Personal information
- Full name: Niamh Fiona Holland
- Born: 27 October 2004 (age 21) Yeovil, Somerset, England
- Batting: Right-handed
- Bowling: Right-arm medium
- Role: All-rounder

Domestic team information
- 2019–present: Somerset
- 2020–2024: Western Storm
- 2023: London Spirit

Career statistics
| Competition | WLA | WT20 |
| Matches | 43 | 54 |
| Runs scored | 428 | 521 |
| Batting average | 13.37 | 13.71 |
| 100s/50s | 0/1 | 0/1 |
| Top score | 78 | 60 |
| Balls bowled | 600 | 495 |
| Wickets | 16 | 29 |
| Bowling average | 37.75 | 19.51 |
| 5 wickets in innings | 0 | 0 |
| 10 wickets in match | 0 | 0 |
| Best bowling | 2/17 | 3/11 |
| Catches/stumpings | 6/– | 8/– |
- Source: CricketArchive, 6 August 2025

= Niamh Holland =

English cricketer

Niamh Fiona Holland (born 27 October 2004) is an English cricketer who currently plays for Somerset having previously appeared for Western Storm and London Spirit. An all-rounder, she is a right-arm medium bowler and right-handed batter.

==Early life==
Holland was born in Yeovil, Somerset, but her home town is nearby Langport, and she plays club cricket for Street Cricket Club.

==Domestic career==
Holland made her county debut in 2019, for Somerset against Wales. She achieved her List A high score on debut, scoring 37. She took 10 wickets in the 2019 Women's Twenty20 Cup at an average of 15.10, helping Somerset win Division 2 of the competition. In 2021, she took 6 wickets at an average of 17.00 in the Twenty20 Cup. She was Somerset's joint-leading wicket-taker in the 2022 Women's Twenty20 Cup, with 12 wickets at an average of 18.11.

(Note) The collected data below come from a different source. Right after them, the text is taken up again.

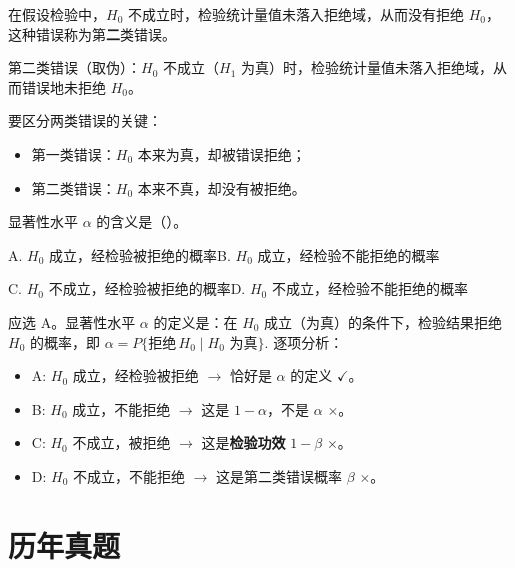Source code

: \documentclass[lang=cn,11pt]{elegantbook}
\begin{document}
\begin{exercise}\label{exer:9-error-concept1}
在假设检验中，\(H_0\) 不成立时，检验统计量值未落入拒绝域，从而没有拒绝 \(H_0\)，这种错误称为第\textbf{二}类错误。
\end{exercise}
\begin{solution}
第二类错误（取伪）：\(H_0\) 不成立（\(H_1\) 为真）时，检验统计量值未落入拒绝域，从而错误地未拒绝 \(H_0\)。
\begin{note}
要区分两类错误的关键：
\begin{itemize}
    \item 第一类错误：\(H_0\) 本来为真，却被错误拒绝；
    \item 第二类错误：\(H_0\) 本来不真，却没有被拒绝。
\end{itemize}
\end{note}
\end{solution}


\begin{exercise}\label{exer:9-error-concept2}
显著性水平 \(\alpha\) 的含义是（\quad）。\par
A. \(H_0\) 成立，经检验被拒绝的概率\qquad B. \(H_0\) 成立，经检验不能拒绝的概率\par
C. \(H_0\) 不成立，经检验被拒绝的概率\qquad D. \(H_0\) 不成立，经检验不能拒绝的概率
\end{exercise}
\begin{solution}
应选 A。显著性水平 \(\alpha\) 的定义是：在 \(H_0\) 成立（为真）的条件下，检验结果拒绝 \(H_0\) 的概率，即
\(
\alpha = P\{\text{拒绝}\,H_0 \mid H_0\text{ 为真}\}.
\)
逐项分析：
\begin{itemize}
    \item A: \(H_0\) 成立，经检验被拒绝 \(\longrightarrow\) 恰好是 \(\alpha\) 的定义 \(\checkmark\)。
    \item B: \(H_0\) 成立，不能拒绝 \(\longrightarrow\) 这是 \(1-\alpha\)，不是 \(\alpha\) \(\times\)。
    \item C: \(H_0\) 不成立，被拒绝 \(\longrightarrow\) 这是\textbf{检验功效} \(1-\beta\) \(\times\)。
    \item D: \(H_0\) 不成立，不能拒绝 \(\longrightarrow\) 这是第二类错误概率 \(\beta\) \(\times\)。
\end{itemize}
\end{solution}

\chapter{历年真题}
\end{document}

In 2020, Holland played for Western Storm in the Rachael Heyhoe Flint Trophy. She appeared in all six matches, and took one wicket. She was retained in the Western Storm squad for the 2021 season, but did not play a match. She was also included in the Western Storm Academy squad for 2021. She played seven matches for Western Storm in 2022, across the Charlotte Edwards Cup and the Rachael Heyhoe Flint Trophy, taking four wickets.

In March 2023, it was announced that Holland had signed her first professional contract with Western Storm. That season, she played 19 matches for Western Storm, across the Rachael Heyhoe Flint Trophy and the Charlotte Edwards Cup, taking two wickets and with a high score of 44. She also played three matches for London Spirit in The Hundred. In 2024, she played 18 matches for Western Storm, across the Rachael Heyhoe Flint Trophy and the Charlotte Edwards Cup, scoring 235 runs and taking 5 wickets.

==International career==
In October 2022, Holland was selected in the England Under-19 squad for the 2023 ICC Under-19 Women's T20 World Cup. She played six matches in the tournament, scoring 138 runs at an average of 27.60 including scoring 59 against Zimbabwe.